But the piece about the psych eval interests me. The courts try to turf these evals to psych experts, but the evaluators are also working within the confines of the law, and what can be proven. That was me, week after week, saying to the assembled experts "But what can we bring before a judge on this one? It won't fly to say 'Your Honor, we think he's crazy and dangerous. Really crazy and really dangerous.' The judge might even believe us. Hell, everyone might believe us. But we have to have a cuphook to hang that cup on."
City Journal has one of those predictable hand-wringing articles about how we have to get better at identifying dangerous people and putting some sort of controls on them. Yawn. Yeah, how many false positives, how many innocent people, how many Type I errors do you want to lock up indefinitely? While you're at it, you can have a try at the false positives on any imaginable type of evaluation for suicide or child molesting while you are at it. Lock up thousands, knock yourself out. Here's the scary part: you still won't get them all. In fact, you might not reduce the incidence of mass shooting, suicide, or child molestation even a fraction. But can't we at least make it harder for these people to get guns? Really? How? With a time machine, maybe. Nothing else has any evidence of improving the situation. It's all fantasy.
Do I seem dismissive, jaded, unsympathetic, unconcerned? I am not. We have a very dangerous person threatening a granddaughter at the moment. Fortunately he is far away from her and does not at the moment seem to be doing anything. (Bio father, schizophrenic. You may have seen him on TV if you watched Bering Sea Gold.) Maybe there can be a restraining order. Maybe that will do some good. But courts can only act on real information. He had an evaluation and a commitment a few years ago. It expired.
But sure, go ahead and blame the news people, or the psych people, or the police for whoever the Buffalo shooter is. It will make you feel like you have more control over your world, which will make you feel better.
5 comments:
Waukesha, Wisconsin. Compare and contrast.
Re: Blaming the press: There's an extension of the Werther effect that's now called mass shooting contagion.
It's the old "some studies show this/other studies show that" situation, but I've become confident of two things:
1.) The way the press reports these events begets more of them.
2.) There is no authority that we could create to stop (1) that would not be an egregious violation of freedom of the press, unacceptable and detrimental to a free society.
I'd wish that press organizations would take it upon themselves to moderate what they do based upon the research we've seen, and in many cases they do.
I'm suspecting that much of the disparity in reporting that we see -- between such events with perpetrators who aren't politically useful to the press' 'side', compared to those with perps who (can be painted to look like they) are, is actually that temptation overcomes usual practice and policy when political advantage might be exploited.
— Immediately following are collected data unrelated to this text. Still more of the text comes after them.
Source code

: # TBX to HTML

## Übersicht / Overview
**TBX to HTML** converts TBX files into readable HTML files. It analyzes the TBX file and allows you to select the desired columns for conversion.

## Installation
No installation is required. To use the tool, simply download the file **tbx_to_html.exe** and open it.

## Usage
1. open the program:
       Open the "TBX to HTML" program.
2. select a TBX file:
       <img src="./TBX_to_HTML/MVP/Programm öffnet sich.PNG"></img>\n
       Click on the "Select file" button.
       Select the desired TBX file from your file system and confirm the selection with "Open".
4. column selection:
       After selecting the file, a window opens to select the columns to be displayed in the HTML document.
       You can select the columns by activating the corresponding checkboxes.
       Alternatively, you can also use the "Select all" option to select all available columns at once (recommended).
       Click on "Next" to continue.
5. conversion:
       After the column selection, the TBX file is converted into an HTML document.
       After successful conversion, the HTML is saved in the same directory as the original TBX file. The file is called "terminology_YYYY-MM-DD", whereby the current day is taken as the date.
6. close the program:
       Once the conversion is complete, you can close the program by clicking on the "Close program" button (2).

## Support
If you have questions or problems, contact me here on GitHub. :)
Your initial title is a nice summary of the proposed policy, really. We can't tell who would need a restraining order that would prevent them from purchasing a firearm; therefore, we shall impose gun control laws preventing anyone from doing so. Then you don't have to go through the trouble of issuing the restraining orders; it's assumed to be in place unless you seek relief from it, in which case the process is a review of whether there's just cause to grant your exception from the general restraint.
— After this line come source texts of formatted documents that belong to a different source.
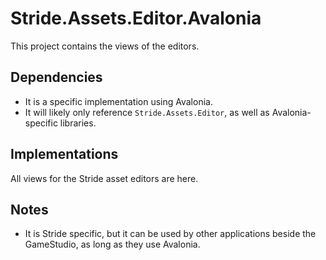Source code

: # Stride.Assets.Editor.Avalonia

This project contains the views of the editors.

## Dependencies

* It is a specific implementation using Avalonia.
* It will likely only reference `Stride.Assets.Editor`, as well as Avalonia-specific libraries.

## Implementations

All views for the Stride asset editors are here.

## Notes

* It is Stride specific, but it can be used by other applications beside the GameStudio, as long as they use Avalonia.

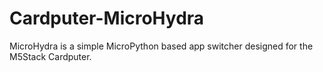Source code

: # Cardputer-MicroHydra
MicroHydra is a simple MicroPython based app switcher designed for the M5Stack Cardputer. 
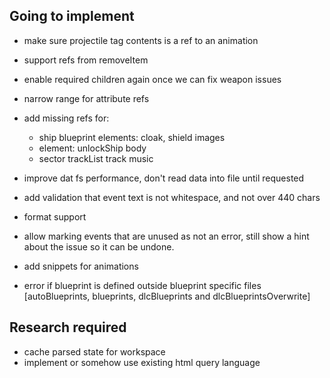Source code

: ## Going to implement
- make sure projectile tag contents is a ref to an animation
- support refs from removeItem
- enable required children again once we can fix weapon issues
- narrow range for attribute refs
- add missing refs for:
    - ship blueprint elements: cloak, shield images
    - element: unlockShip body
    - sector trackList track music
    
- improve dat fs performance, don't read data into file until requested
- add validation that event text is not whitespace, and not over 440 chars
- format support
- allow marking events that are unused as not an error, still show a hint about the issue so it can be undone.
- add snippets for animations
- error if blueprint is defined outside blueprint specific files [autoBlueprints, blueprints, dlcBlueprints and dlcBlueprintsOverwrite]


## Research required
- cache parsed state for workspace
- implement or somehow use existing html query language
I am disappointed at how the media keep referring to his 180-page jeremiad as a 'manifesto'. The word 'manifesto' implies a legible document which propounds a coherent philosophy, and this oblique obloquy meets neither criterion. Industrial Society and its Future - now, THAT was a manifesto!
And, no, I won't link his 'manifesto' here.
I've been disagreeing with you of late and will make amends by saying this post is excellent, particularly coming from a man with your experience (which makes you more of an expert than most). The tremendous costs of "an abundance of caution" are largely hidden, whereas the "spectacular" costs of more moderate caution are on the front page. I am not a psychological expert by experience or credential, but have known plenty of creepy, scary people who managed to get through life without actually doing anything. And we of course know what can happen when psychology is politicized.